Polemik JHT: Sayang Seribu Sayang, Nasib Buruh Kian Malang
Paradigma ini jelas jauh berbeda dengan sistem Islam. Dalam naungan Islam penguasa adalah pelayan bagi rakyatnya. Ia adalah pengurus dan perisai bagi rakyat, maka menjadi tanggung jawab penguasa memenuhi kebutuhan dasar rakyat. Tanggung jawab ini termaktub dalam hadis, “Imam (Khalifah) adalah raa’in (pengurus rakyat) dan ia bertanggung jawab atas pengurusan rakyatnya.” (HR. al-Bukhari).
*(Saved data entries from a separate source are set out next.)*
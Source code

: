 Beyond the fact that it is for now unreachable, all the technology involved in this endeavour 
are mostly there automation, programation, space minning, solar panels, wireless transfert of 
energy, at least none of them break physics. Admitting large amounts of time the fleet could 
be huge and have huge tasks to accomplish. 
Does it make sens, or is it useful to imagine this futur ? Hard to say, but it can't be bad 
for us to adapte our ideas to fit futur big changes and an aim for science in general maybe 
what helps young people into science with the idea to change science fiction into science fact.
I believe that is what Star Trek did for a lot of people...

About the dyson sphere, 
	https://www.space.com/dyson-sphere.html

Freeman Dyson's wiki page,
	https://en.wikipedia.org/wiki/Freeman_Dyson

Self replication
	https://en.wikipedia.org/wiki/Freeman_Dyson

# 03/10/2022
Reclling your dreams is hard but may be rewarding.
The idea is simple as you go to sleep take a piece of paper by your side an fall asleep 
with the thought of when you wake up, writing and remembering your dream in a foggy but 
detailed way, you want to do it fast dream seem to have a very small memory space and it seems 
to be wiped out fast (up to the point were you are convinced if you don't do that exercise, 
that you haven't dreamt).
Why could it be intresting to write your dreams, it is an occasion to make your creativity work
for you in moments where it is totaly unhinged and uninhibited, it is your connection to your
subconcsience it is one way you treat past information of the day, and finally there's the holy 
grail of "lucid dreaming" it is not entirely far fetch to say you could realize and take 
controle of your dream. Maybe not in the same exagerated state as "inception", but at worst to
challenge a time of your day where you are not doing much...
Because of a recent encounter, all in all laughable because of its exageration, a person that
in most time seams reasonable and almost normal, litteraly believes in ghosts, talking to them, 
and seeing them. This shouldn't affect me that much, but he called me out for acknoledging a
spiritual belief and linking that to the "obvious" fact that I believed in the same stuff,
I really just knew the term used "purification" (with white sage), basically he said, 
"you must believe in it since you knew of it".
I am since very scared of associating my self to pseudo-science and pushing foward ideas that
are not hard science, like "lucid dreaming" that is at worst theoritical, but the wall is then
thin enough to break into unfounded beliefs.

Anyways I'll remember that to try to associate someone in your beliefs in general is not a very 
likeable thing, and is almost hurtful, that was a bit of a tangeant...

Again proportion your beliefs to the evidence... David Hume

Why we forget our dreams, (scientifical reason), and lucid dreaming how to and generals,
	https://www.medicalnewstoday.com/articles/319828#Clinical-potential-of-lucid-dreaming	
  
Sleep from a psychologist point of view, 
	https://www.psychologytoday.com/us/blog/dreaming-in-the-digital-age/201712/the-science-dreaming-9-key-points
Alhasil, sistem Islam tidak mengenal jaminan hari tua (JHT). Sebab memang menjadi kewajiban penguasa untuk menjamin kebutuhan dasar rakyat, bahkan hingga menutup mata. Jaminan ini pun tidak hanya untuk segelintir rakyat, tetapi untuk seluruh rakyat tanpa terkecuali. Jaminan ini diberikan oleh negara, tanpa memandang agama, bangsa, etnik, ras, dan sukunya.
Adapun pemenuhan kebutuhan dasar ini dibiayai dari baitulmal dan bersifat mutlak. Artinya, ada maupun tiada dana di baitulmal, negara tetap wajib mengadakannya. Sementara sumber dana baitul mal sendiri diperoleh dari hasil pengelolaan harta kepemilikan umum, jizyah, fa’i, kharaj, dll. Andai dana baitulmal tidak mencukupi, maka negara membuka pintu sedekah dan pajak bagi orang-orang kaya di kalangan kaum muslim saja.
Inilah mekanisme sistem Islam menyejahterakan rakyatnya. Hak rakyat terjaga. Hidupnya damai dan bahagia hingga hari tua. Penguasa pun benar-benar mengayomi rakyatnya. Sebab amanah yang diembannya benar-benar ditunaikan semata-mata demi kemaslahatan rakyat. Alhasil, kata sayang yang terucap pun bukan sekadar lip service belaka. Wallahu’alam bissawab.